E, poi, emergendo da qualche viaggio nel Paese delle Meraviglie, ti accorgi che domani è il tuo ultimo giorno di liceo. Mi sembra di dover mandare all’ospizio una fase della mia vita. Cinque anni. Cinque anni di proteste e feste, di bui corridoi ed intervalli in cortile. Gli intervalli del liceo, quei cinque minuti impalpabili: non sono mai stati cinque minuti, al massimo quattro minuti e mezzo. E’ un dato scientifico: al suono della campanella, il tempo ingrana la marcia più alta e fanculo i diagrammi di Penrose.

Ed, all’improvviso, tutte le responsabilità, da cui sono sfuggita in questi anni, mi attendono sul portone della scuola. Mi spaventa e, per questo, credo che sarà meraviglioso. Ho sempre odiato le scenette dipinte di rosa pallido: l’incertezza è il mio modo di vivere, tra un verde smeraldo e un blu ciano, tra l’arancione crepitante di un tramonto e l’azzurro cupo delle colline. Ho svoltato l’angolo dell’adolescenza ed, in fondo alla strada, vedo un cartello con sopra scritto: “Maturità”. Sarà un tragitto ancora lungo, costellato di esami e sfide. Mi sembra di essere già a secco, ma, forse, nel mio serbatoio cerebrale è immaganizzato ancora un po’ di carburante della mente.
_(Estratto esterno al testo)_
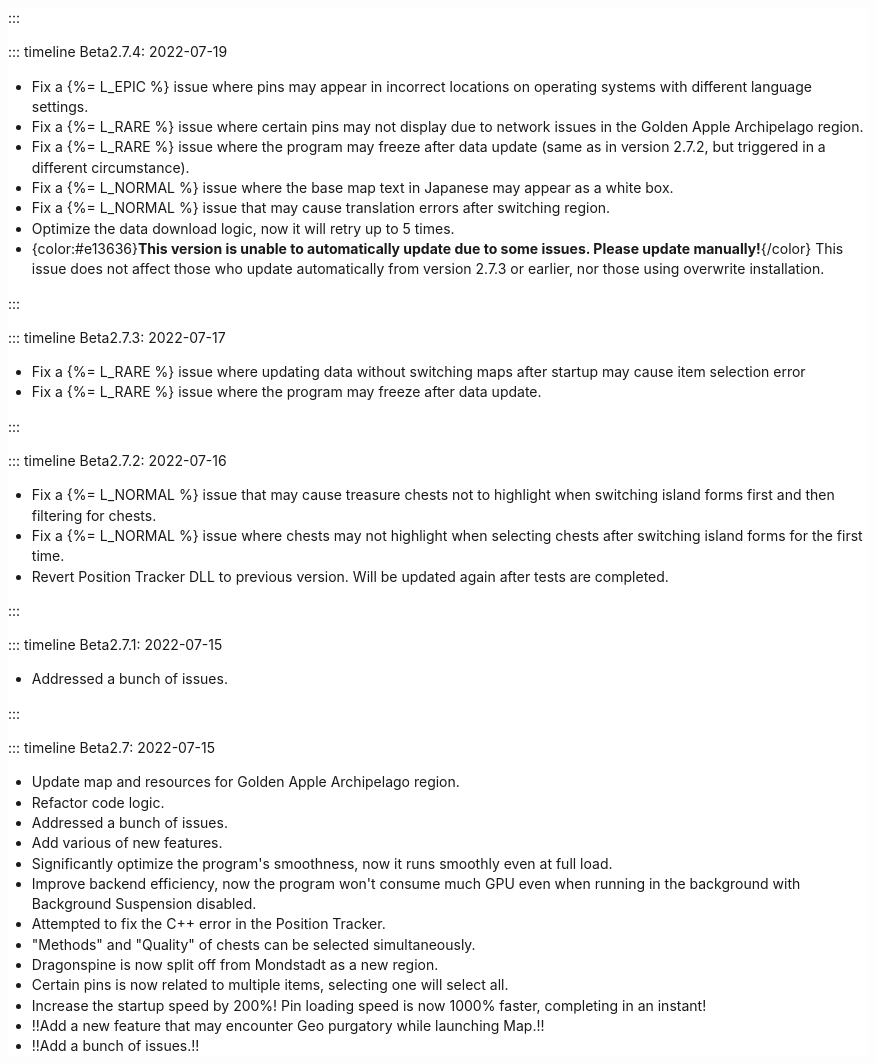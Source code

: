 :::

::: timeline Beta2.7.4: 2022-07-19

- Fix a {%= L_EPIC %} issue where pins may appear in incorrect locations on operating systems with different language settings.
- Fix a {%= L_RARE %} issue where certain pins may not display due to network issues in the Golden Apple Archipelago region.
- Fix a {%= L_RARE %} issue where the program may freeze after data update (same as in version 2.7.2, but triggered in a different circumstance).
- Fix a {%= L_NORMAL %} issue where the base map text in Japanese may appear as a white box.
- Fix a {%= L_NORMAL %} issue that may cause translation errors after switching region.
- Optimize the data download logic, now it will retry up to 5 times.
- {color:#e13636}**This version is unable to automatically update due to some issues. Please update manually!**{/color} This issue does not affect those who update automatically from version 2.7.3 or earlier, nor those using overwrite installation.

:::

::: timeline Beta2.7.3: 2022-07-17

- Fix a {%= L_RARE %} issue where updating data without switching maps after startup may cause item selection error
- Fix a {%= L_RARE %} issue where the program may freeze after data update.

:::

::: timeline Beta2.7.2: 2022-07-16

- Fix a {%= L_NORMAL %} issue that may cause treasure chests not to highlight when switching island forms first and then filtering for chests.
- Fix a {%= L_NORMAL %} issue where chests may not highlight when selecting chests after switching island forms for the first time.
- Revert Position Tracker DLL to previous version. Will be updated again after tests are completed.

:::

::: timeline Beta2.7.1: 2022-07-15

- Addressed a bunch of issues.

:::

::: timeline Beta2.7: 2022-07-15

- Update map and resources for Golden Apple Archipelago region.
- Refactor code logic.
- Addressed a bunch of issues.
- Add various of new features.
- Significantly optimize the program's smoothness, now it runs smoothly even at full load.
- Improve backend efficiency, now the program won't consume much GPU even when running in the background with Background Suspension disabled.
- Attempted to fix the C++ error in the Position Tracker.
- "Methods" and "Quality" of chests can be selected simultaneously.
- Dragonspine is now split off from Mondstadt as a new region.
- Certain pins is now related to multiple items, selecting one will select all.
- Increase the startup speed by 200%! Pin loading speed is now 1000% faster, completing in an instant!
- !!Add a new feature that may encounter Geo purgatory while launching Map.!!
- !!Add a bunch of issues.!!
Pronti… respiro profondo… forse, mi sono resa conto che non sto abbandonando niente, eppure, sto conquistando qualcosa di nuovo. Mai fermarsi, mai!

La cosa più pericolosa da fare è rimanere immobili”

William Burroughs

A scuola di precarietà

La scuola insegna, ma io non l’ho mai capita. E’ una contraddizione, una stupida contraddizione, però perseguita molti studenti. Ad ogni squillo di campanella, sorge la stessa, inevitabile, domanda: che cosa insegna, veramente, la scuola? Latino, matematica, scienze, sì, fino a questo punto è tutto chiaro. Ma in che senso insegna? Ovvero, ci insegna il latino, la matematica, le scienze, o si limita ad inculcarci stralci prefissati di tali materie? La risposta è soprattutto legata all’insegnante e la scuola italiana offre un ampio campionario: docenti brillanti, altri a stento sopportabili, alcuni guidano come la Stella Polare in una tersa notte d’inverno, certi sono delle meteore senza direzione. Ecco il primo insegnamento della scuola: la fortuna, non intesa in senso scaramantico, ma come vera e propria dittatura del caso. Infatti, sezioni diverse corrispondo ad insegnanti diversi, quindi a diversi metodi di spiegazione. A qualcuno capiterà il prof-diamante: lezioni illuminanti, grande comunicabilità, inossidabile chiarezza. Ma se sei sfortunato potrebbe capitarti il prof-ameba: lezioni piatte, estremismo della teoria, della mnemonica, spina staccata dalla macchina della realtà moderna. Quest’ultima categoria ha, di solito, un unico scopo nella proprio monotona vita scolastica: l’esame. Non importa che sia il test di fine capitolo o l’Esame per eccellenza, la maturità: si insegna solo in funzione del superamento di una prova. Non ti spiegano il perché, si tengono alla larga dal come: l’obiettivo è solo l’essenza, l’apprendimento in onore del voto. E la scuola, così, si trasforma in uno strano circo, in cui ti aiutano a stare in equilibrio, come un funambolo, sul filo della vita. Rinunciano a spiegarti come scendere, come assaporare il mondo: l’importante è rimanere lassù, nel sistema già progettato dagli altri. Questa è scuola, sì, ma scuola di precarietà.